History of Wales
The history of what is now Wales begins with evidence of a Neanderthal presence from at least 230,000 years ago, while Homo sapiens arrived by about 31,000 BC. However, continuous habitation by modern humans dates from the period after the end of the last ice age around 9000 BC, and Wales has many remains from the Mesolithic, Neolithic, and Bronze Age. During the Iron Age, as in all of Britain south of the Firth of Forth, the culture had become Celtic, with a common Brittonic language. The Romans, who began their conquest of Britain in AD 43, first campaigned in what is now northeast Wales in 48 against the Deceangli, and gained total control of the region with their defeat of the Ordovices in 79. The Romans departed from Britain in the 5th century, opening the door for the Anglo-Saxon settlement. Thereafter, the culture began to splinter into a number of kingdoms. The Welsh people formed with English encroachment that effectively separated them from the other surviving Brittonic-speaking peoples in the early middle ages.
In the post-Roman period, a number of Welsh kingdoms formed in present-day Wales, including Gwynedd, Powys, Ceredigion, Dyfed, Brycheiniog, Ergyng, Morgannwg, and Gwent. While some rulers extended their control over other Welsh territories and into western England, none were able to unite Wales for long.
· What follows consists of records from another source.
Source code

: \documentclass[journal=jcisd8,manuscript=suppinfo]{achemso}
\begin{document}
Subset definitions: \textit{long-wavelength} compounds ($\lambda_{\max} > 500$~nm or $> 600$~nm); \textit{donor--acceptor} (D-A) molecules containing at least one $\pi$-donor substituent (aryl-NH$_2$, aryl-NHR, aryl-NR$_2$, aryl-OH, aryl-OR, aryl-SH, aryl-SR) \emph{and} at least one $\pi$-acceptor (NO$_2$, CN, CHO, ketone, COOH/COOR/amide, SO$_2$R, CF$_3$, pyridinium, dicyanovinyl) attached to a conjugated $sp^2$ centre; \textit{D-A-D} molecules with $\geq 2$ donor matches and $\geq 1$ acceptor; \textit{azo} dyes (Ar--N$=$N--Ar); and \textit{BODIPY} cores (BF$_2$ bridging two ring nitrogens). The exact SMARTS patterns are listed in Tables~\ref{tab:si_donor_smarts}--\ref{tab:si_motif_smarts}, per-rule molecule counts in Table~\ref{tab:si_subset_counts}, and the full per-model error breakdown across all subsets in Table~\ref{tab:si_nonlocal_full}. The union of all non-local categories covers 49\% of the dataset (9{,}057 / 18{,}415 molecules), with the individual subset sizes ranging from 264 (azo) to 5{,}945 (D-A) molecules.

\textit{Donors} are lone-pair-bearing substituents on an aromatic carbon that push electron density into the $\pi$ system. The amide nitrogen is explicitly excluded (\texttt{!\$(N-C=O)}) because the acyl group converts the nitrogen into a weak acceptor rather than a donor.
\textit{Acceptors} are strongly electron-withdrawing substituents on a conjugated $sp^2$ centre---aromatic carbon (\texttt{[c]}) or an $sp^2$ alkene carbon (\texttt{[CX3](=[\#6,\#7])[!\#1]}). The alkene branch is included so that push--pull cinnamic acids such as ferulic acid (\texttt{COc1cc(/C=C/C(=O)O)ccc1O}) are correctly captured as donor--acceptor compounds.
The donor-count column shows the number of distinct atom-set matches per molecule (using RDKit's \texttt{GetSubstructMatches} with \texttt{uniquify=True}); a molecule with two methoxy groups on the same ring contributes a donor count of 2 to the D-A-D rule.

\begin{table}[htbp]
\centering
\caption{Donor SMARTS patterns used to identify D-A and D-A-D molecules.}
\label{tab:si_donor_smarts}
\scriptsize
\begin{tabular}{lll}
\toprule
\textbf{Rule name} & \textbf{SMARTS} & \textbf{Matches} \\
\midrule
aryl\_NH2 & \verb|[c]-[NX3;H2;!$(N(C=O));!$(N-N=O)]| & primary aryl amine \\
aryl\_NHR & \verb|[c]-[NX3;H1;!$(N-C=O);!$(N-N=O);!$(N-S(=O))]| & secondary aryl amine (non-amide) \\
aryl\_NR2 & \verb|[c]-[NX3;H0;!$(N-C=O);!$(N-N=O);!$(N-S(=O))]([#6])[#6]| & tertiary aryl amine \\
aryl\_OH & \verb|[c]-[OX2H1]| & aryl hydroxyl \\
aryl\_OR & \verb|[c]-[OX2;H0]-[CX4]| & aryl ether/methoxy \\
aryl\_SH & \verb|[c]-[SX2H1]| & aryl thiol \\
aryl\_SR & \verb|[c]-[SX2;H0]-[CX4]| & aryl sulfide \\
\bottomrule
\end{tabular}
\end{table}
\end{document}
Internecine struggles and external pressure from the English, and later the Norman conquerors of England, led to the Welsh kingdoms coming gradually under the sway of the English crown. In 1282, the death of Llywelyn ap Gruffudd led to the conquest of the Principality of Wales by King Edward I of England; since then, the heir apparent to the English monarch has borne the title "Prince of Wales". The Welsh launched several revolts against English rule, the last significant one being that led by Owain Glyndŵr in the early 15th century. In the 16th century Henry VIII, himself of Welsh extraction as a great-grandson of Owen Tudor, passed the Laws in Wales Acts aiming to fully incorporate Wales into the Kingdom of England.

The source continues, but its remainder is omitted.